_WORK INSTRUCTIONS_
Every line that contains the word "differences" should be copied from the records below.

_LISTED ENTRIES_
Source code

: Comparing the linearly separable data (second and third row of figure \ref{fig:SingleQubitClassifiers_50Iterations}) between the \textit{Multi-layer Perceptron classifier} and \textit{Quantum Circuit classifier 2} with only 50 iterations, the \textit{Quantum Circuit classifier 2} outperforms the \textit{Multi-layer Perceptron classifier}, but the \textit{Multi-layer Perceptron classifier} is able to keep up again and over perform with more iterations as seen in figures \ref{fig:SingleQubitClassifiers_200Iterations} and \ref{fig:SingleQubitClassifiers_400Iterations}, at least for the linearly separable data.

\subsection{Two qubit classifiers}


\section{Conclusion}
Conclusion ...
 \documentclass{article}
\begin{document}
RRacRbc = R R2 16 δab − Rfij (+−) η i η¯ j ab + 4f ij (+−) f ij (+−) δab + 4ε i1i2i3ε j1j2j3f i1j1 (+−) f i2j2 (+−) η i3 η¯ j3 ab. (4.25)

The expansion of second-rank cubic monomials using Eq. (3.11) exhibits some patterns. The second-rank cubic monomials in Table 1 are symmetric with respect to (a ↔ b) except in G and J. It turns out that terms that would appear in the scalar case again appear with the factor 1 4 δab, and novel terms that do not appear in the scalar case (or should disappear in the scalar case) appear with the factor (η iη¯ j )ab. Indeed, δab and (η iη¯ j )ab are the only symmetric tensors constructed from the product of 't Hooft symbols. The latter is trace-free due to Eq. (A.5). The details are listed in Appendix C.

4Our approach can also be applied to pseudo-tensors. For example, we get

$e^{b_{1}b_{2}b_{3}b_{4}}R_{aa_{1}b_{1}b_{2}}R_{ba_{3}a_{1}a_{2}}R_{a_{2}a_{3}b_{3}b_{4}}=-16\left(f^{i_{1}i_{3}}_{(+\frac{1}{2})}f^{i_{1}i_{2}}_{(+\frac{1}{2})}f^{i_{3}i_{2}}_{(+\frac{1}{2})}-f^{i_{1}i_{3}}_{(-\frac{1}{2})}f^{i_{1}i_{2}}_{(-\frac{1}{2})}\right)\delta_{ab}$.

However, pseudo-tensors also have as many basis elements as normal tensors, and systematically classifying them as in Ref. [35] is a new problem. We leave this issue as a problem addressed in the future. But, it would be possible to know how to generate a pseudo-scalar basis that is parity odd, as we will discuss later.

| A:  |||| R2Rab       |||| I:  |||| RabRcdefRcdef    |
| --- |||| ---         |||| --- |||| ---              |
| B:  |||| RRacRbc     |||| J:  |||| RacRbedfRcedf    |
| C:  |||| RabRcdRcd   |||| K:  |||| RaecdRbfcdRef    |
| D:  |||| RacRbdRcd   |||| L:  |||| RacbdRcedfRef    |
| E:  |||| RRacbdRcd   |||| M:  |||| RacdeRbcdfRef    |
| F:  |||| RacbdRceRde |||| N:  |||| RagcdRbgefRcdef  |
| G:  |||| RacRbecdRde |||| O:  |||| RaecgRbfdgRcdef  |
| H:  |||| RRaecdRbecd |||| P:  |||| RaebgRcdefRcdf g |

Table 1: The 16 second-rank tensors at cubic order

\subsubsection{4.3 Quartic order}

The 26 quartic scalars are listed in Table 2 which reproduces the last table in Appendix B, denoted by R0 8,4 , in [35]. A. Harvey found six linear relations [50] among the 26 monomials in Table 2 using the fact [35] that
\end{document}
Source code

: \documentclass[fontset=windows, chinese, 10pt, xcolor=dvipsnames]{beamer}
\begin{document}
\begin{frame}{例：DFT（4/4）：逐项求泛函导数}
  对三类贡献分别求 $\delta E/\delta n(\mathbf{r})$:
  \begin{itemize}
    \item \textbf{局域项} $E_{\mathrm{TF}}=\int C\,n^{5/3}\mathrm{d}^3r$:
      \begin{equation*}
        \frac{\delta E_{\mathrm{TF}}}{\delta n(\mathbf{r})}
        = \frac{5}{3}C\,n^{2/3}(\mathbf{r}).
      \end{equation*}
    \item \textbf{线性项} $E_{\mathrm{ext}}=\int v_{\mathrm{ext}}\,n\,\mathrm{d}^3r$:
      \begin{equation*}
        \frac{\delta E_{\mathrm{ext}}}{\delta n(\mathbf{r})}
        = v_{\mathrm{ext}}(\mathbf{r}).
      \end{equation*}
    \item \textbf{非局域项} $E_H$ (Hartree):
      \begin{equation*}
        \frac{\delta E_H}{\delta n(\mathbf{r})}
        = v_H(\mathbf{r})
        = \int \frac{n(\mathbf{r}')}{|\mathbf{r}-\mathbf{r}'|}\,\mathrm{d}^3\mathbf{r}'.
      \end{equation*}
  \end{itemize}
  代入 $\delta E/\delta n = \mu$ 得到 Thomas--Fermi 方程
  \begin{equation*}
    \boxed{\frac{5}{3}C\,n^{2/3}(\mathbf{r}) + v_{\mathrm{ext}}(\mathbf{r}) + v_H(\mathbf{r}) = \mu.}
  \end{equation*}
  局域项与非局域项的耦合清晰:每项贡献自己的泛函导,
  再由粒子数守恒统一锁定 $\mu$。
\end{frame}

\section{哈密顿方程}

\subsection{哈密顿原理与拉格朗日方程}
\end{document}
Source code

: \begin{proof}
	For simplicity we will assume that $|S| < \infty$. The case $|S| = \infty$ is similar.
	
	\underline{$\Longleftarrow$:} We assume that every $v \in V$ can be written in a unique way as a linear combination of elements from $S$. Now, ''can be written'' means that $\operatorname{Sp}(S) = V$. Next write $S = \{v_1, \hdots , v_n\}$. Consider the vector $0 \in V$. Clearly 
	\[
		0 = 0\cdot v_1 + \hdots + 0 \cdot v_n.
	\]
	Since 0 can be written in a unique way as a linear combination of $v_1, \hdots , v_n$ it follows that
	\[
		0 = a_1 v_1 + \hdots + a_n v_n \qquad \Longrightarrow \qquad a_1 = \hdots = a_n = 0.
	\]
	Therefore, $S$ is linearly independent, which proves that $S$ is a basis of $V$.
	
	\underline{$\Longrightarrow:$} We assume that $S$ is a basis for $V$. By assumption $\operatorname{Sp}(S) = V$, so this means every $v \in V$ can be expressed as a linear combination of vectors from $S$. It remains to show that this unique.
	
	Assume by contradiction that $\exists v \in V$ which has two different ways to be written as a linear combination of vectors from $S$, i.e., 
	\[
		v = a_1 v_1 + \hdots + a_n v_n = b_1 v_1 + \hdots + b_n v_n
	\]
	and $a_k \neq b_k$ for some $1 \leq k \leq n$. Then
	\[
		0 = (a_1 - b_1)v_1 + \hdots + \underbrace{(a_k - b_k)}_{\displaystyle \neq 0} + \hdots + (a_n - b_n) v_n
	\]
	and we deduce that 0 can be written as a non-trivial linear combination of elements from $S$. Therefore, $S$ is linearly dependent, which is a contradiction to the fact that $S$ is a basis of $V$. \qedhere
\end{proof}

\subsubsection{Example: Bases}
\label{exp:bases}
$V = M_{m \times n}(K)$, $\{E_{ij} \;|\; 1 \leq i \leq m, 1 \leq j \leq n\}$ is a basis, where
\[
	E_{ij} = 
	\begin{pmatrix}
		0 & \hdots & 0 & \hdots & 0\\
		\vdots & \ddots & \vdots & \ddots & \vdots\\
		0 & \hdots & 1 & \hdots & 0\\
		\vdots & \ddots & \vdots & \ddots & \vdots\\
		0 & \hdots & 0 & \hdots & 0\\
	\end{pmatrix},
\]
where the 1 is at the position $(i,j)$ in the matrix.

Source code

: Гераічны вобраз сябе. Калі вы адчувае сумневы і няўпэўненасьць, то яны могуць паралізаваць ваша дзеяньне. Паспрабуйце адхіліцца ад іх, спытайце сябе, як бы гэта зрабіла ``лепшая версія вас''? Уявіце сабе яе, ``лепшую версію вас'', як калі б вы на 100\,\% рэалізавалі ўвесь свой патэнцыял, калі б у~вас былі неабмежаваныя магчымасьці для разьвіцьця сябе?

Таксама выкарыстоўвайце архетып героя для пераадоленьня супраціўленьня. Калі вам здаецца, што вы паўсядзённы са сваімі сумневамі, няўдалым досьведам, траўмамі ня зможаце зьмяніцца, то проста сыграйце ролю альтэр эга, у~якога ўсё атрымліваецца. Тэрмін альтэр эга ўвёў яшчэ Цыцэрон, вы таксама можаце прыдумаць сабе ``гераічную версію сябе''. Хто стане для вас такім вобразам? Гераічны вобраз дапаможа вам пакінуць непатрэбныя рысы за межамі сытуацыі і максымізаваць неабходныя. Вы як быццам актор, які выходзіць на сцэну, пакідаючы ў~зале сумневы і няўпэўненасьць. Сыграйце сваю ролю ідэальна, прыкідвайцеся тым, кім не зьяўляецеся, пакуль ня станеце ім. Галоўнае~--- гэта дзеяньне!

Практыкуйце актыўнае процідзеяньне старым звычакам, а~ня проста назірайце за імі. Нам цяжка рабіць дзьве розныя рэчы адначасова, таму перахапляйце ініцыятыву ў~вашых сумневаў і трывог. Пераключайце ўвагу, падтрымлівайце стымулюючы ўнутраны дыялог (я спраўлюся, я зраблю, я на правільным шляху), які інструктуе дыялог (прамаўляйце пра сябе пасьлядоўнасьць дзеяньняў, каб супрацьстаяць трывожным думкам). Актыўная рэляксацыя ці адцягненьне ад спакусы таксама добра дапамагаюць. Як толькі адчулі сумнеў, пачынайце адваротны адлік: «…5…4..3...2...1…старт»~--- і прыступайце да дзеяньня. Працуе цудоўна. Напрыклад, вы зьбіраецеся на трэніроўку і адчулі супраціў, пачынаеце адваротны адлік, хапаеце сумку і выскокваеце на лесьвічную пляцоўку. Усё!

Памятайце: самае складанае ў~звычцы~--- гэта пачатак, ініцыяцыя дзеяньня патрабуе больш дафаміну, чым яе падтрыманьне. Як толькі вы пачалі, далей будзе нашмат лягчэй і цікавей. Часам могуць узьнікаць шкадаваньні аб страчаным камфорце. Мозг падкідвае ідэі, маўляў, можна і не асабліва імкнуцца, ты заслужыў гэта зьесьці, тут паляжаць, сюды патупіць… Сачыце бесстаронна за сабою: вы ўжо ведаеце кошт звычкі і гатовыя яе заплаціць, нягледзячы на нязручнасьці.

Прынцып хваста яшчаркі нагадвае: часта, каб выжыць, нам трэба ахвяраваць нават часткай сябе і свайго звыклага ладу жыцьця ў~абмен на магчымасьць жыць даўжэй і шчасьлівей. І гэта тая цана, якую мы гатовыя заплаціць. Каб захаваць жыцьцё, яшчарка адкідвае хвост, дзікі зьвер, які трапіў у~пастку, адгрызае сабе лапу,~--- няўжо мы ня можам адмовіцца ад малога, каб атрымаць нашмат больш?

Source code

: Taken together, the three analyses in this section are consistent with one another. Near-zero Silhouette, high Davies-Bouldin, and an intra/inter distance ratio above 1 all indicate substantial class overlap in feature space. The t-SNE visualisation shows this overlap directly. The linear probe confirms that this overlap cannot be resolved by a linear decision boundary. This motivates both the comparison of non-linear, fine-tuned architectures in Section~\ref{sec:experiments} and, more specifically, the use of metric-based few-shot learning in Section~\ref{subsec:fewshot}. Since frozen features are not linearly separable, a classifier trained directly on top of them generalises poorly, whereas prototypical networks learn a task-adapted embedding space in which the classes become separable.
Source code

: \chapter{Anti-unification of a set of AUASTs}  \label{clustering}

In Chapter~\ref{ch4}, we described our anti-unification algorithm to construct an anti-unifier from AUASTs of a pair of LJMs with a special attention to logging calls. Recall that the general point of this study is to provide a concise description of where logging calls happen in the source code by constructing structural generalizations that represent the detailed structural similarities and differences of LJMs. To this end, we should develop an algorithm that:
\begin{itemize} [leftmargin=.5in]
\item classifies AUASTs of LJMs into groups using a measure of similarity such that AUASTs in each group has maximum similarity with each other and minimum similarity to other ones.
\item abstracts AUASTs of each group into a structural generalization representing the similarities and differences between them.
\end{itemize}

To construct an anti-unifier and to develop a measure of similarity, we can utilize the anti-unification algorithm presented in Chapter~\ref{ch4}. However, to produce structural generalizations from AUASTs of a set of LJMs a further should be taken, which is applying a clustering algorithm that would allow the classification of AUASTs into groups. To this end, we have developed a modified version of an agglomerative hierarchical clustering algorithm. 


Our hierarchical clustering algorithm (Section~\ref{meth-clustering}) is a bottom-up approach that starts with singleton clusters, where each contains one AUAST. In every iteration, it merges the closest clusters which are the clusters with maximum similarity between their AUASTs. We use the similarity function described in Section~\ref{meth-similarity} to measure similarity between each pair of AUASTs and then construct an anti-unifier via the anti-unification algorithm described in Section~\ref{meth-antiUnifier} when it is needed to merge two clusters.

_ANSWER SECTION_
In Chapter~\ref{ch4}, we described our anti-unification algorithm to construct an anti-unifier from AUASTs of a pair of LJMs with a special attention to logging calls. Recall that the general point of this study is to provide a concise description of where logging calls happen in the source code by constructing structural generalizations that represent the detailed structural similarities and differences of LJMs. To this end, we should develop an algorithm that:
\item abstracts AUASTs of each group into a structural generalization representing the similarities and differences between them.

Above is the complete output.